1. The proteins were tested in insect cells, it's most likely that secretory pathways between goat and insect are quite divergent. Just because one achieves more efficient glycosylation in one organism doesnt mean its going to translate to another.
2. Your mutation has now altered the natural primary sequence of the protein. I know its just one carbon, but Ive seen a valine to an alanine substitution alter protein activity 10-fold. You have to make sure activity of variant doesnt take too big of a hit.
3. Any time you mutate a protein away from its natural sequence, you raise the stakes in the immunogenicity game, (although it's not a factor here, because this an acute indication)
4. You're also assuming that residue is not patented by the original discoverers.

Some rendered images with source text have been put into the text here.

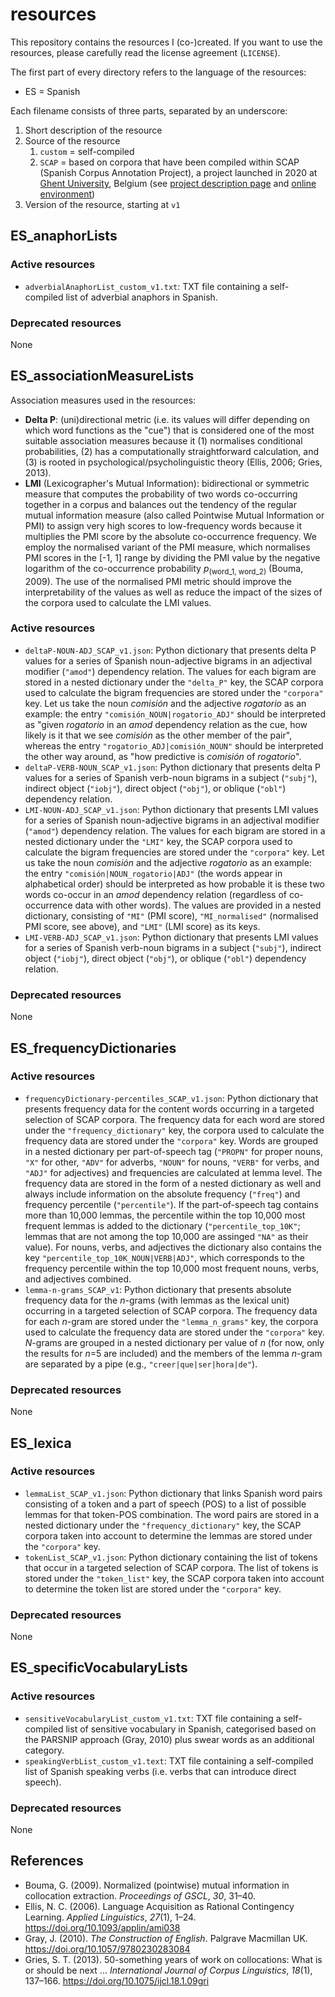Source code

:# resources
This repository contains the resources I (co-)created. If you want to use the resources, please carefully read the license agreement (``LICENSE``).

The first part of every directory refers to the language of the resources:
- ES = Spanish

Each filename consists of three parts, separated by an underscore:
1. Short description of the resource
2. Source of the resource
   1. ``custom`` = self-compiled
   2. ``SCAP`` = based on corpora that have been compiled within SCAP (Spanish Corpus Annotation Project), a project launched in 2020 at [Ghent University](https://www.ugent.be/), Belgium (see [project description page](https://research.flw.ugent.be/en/projects/scap-spanish-corpus-annotation-project) and [online environment](https://scap.ugent.be/))
3. Version of the resource, starting at ``v1``

## ES_anaphorLists

### Active resources
- ``adverbialAnaphorList_custom_v1.txt``: TXT file containing a self-compiled list of adverbial anaphors in Spanish.

### Deprecated resources
None

## ES_associationMeasureLists
Association measures used in the resources:
- **Delta P**: (uni)directional metric (i.e. its values will differ depending on which word functions as the "cue") that is considered one of the most suitable association measures because it (1) normalises conditional probabilities, (2) has a computationally straightforward calculation, and (3) is rooted in psychological/psycholinguistic theory (Ellis, 2006; Gries, 2013).
- **LMI** (Lexicographer's Mutual Information): bidirectional or symmetric measure that computes the probability of two words co-occurring together in a corpus and balances out the tendency of the regular mutual information measure (also called Pointwise Mutual Information or PMI) to assign very high scores to low-frequency words because it multiplies the PMI score by the absolute co-occurrence frequency. We employ the normalised variant of the PMI measure, which normalises PMI scores in the [-1, 1] range by dividing the PMI value by the negative logarithm of the co-occurrence probability *p*<sub>(word_1, word_2)</sub> (Bouma, 2009). The use of the normalised PMI metric should improve the interpretability of the values as well as reduce the impact of the sizes of the corpora used to calculate the LMI values.

### Active resources
- ``deltaP-NOUN-ADJ_SCAP_v1.json``: Python dictionary that presents delta P values for a series of Spanish noun-adjective bigrams in an adjectival modifier (``"amod"``) dependency relation. The values for each bigram are stored in a nested dictionary under the ``"delta_P"`` key, the SCAP corpora used to calculate the bigram frequencies are stored under the ``"corpora"`` key. Let us take the noun *comisión* and the adjective *rogatorio* as an example: the entry ``"comisión_NOUN|rogatorio_ADJ"`` should be interpreted as "given *rogatorio* in an *amod* dependency relation as the cue, how likely is it that we see *comisión* as the other member of the pair", whereas the entry ``"rogatorio_ADJ|comisión_NOUN"`` should be interpreted the other way around, as "how predictive is *comisión* of *rogatorio*".
- ``deltaP-VERB-NOUN_SCAP_v1.json``: Python dictionary that presents delta P values for a series of Spanish verb-noun bigrams in a subject (``"subj"``), indirect object (``"iobj"``), direct object (``"obj"``), or oblique (``"obl"``) dependency relation.
- ``LMI-NOUN-ADJ_SCAP_v1.json``: Python dictionary that presents LMI values for a series of Spanish noun-adjective bigrams in an adjectival modifier (``"amod"``) dependency relation. The values for each bigram are stored in a nested dictionary under the ``"LMI"`` key, the SCAP corpora used to calculate the bigram frequencies are stored under the ``"corpora"`` key. Let us take the noun *comisión* and the adjective *rogatorio* as an example: the entry ``"comisión|NOUN_rogatorio|ADJ"`` (the words appear in alphabetical order) should be interpreted as how probable it is these two words co-occur in an *amod* dependency relation (regardless of co-occurrence data with other words). The values are provided in a nested dictionary, consisting of ``"MI"`` (PMI score), ``"MI_normalised"`` (normalised PMI score, see above), and ``"LMI"`` (LMI score) as its keys.
- ``LMI-VERB-ADJ_SCAP_v1.json``: Python dictionary that presents LMI values for a series of Spanish verb-noun bigrams in a subject (``"subj"``), indirect object (``"iobj"``), direct object (``"obj"``), or oblique (``"obl"``) dependency relation.

### Deprecated resources
None

## ES_frequencyDictionaries

### Active resources
- ``frequencyDictionary-percentiles_SCAP_v1.json``: Python dictionary that presents frequency data for the content words occurring in a targeted selection of SCAP corpora. The frequency data for each word are stored under the ``"frequency_dictionary"`` key, the corpora used to calculate the frequency data are stored under the ``"corpora"`` key. Words are grouped in a nested dictionary per part-of-speech tag (``"PROPN"`` for proper nouns, ``"X"`` for other, ``"ADV"`` for adverbs, ``"NOUN"`` for nouns, ``"VERB"`` for verbs, and ``"ADJ"`` for adjectives) and frequencies are calculated at lemma level. The frequency data are stored in the form of a nested dictionary as well and always include information on the absolute frequency (``"freq"``) and frequency percentile (``"percentile"``). If the part-of-speech tag contains more than 10,000 lemmas, the percentile within the top 10,000 most frequent lemmas is added to the dictionary (``"percentile_top_10K"``; lemmas that are not among the top 10,000 are assinged ``"NA"`` as their value). For nouns, verbs, and adjectives the dictionary also contains the key ``"percentile_top_10K_NOUN|VERB|ADJ"``, which corresponds to the frequency percentile within the top 10,000 most frequent nouns, verbs, and adjectives combined.
- ``lemma-n-grams_SCAP_v1``: Python dictionary that presents absolute frequency data for the *n*-grams (with lemmas as the lexical unit) occurring in a targeted selection of SCAP corpora. The frequency data for each *n*-gram are stored under the ``"lemma_n_grams"`` key, the corpora used to calculate the frequency data are stored under the ``"corpora"`` key. *N*-grams are grouped in a nested dictionary per value of *n* (for now, only the results for *n*=5 are included) and the members of the lemma *n*-gram are separated by a pipe (e.g., ``"creer|que|ser|hora|de"``).

### Deprecated resources
None

## ES_lexica

### Active resources
- ``lemmaList_SCAP_v1.json``: Python dictionary that links Spanish word pairs consisting of a token and a part of speech (POS) to a list of possible lemmas for that token-POS combination. The word pairs are stored in a nested dictionary under the ``"frequency_dictionary"`` key, the SCAP corpora taken into account to determine the lemmas are stored under the ``"corpora"`` key.
- ``tokenList_SCAP_v1.json``: Python dictionary containing the list of tokens that occur in a targeted selection of SCAP corpora. The list of tokens is stored under the ``"token_list"`` key, the SCAP corpora taken into account to determine the token list are stored under the  ``"corpora"`` key.

### Deprecated resources
None

## ES_specificVocabularyLists

### Active resources
- ``sensitiveVocabularyList_custom_v1.txt``: TXT file containing a self-compiled list of sensitive vocabulary in Spanish, categorised based on the PARSNIP approach (Gray, 2010) plus swear words as an additional category.
- ``speakingVerbList_custom_v1.text``: TXT file containing a self-compiled list of Spanish speaking verbs (i.e. verbs that can introduce direct speech).

### Deprecated resources
None

## References
- Bouma, G. (2009). Normalized (pointwise) mutual information in collocation extraction. *Proceedings of GSCL*, *30*, 31–40.
- Ellis, N. C. (2006). Language Acquisition as Rational Contingency Learning. *Applied Linguistics*, *27*(1), 1–24. https://doi.org/10.1093/applin/ami038
- Gray, J. (2010). *The Construction of English*. Palgrave Macmillan UK. https://doi.org/10.1057/9780230283084
- Gries, S. T. (2013). 50-something years of work on collocations: What is or should be next ... *International Journal of Corpus Linguistics*, *18*(1), 137–166. https://doi.org/10.1075/ijcl.18.1.09gri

5. The point you raised about the goat expression timelines is EXCELLENT. Because of the work/time involved to set up a transgenic goat, you don't want to use a goat to start screening variants.
Thanks so much for the thoughtful reply. It's FAR more stimulating conversation than, "GTC scientists are smart, they'll figure it out".
Take Care, PC
floblu, as you probably know, GTC’s ADCC patent application is cited in the ReadMeFirst, which Mr. Pre_Clinical claims to have read. What I’m trying to say is that I don’t think Pre_Clinical is looking for information. Regards, Dew
What am I looking for then, guy? Look Ive been more than cordial with you, but you're comments, quite frankly, have been rather glib. And it seems like you take a lot of what the company says at face value. That doesn't sound like good Due Diligence to me. In fact, you didn't know until today the reason why the company's lead compound has a shorter half life than the plasma material. You're handle says "lets talk biotech" but it certainly doesn't seem that way.
Thanks for the kind words Mabgoat, glad that I can be of service.
Speaking of the high cost of biologicals, there was just an article in today's bio world which discussed the fact that the English healthcare system wont even cover a lot of the big market Abs. Something's got to give here, and I believe it will come with breakthroughs in protein expression technologies like GTC's.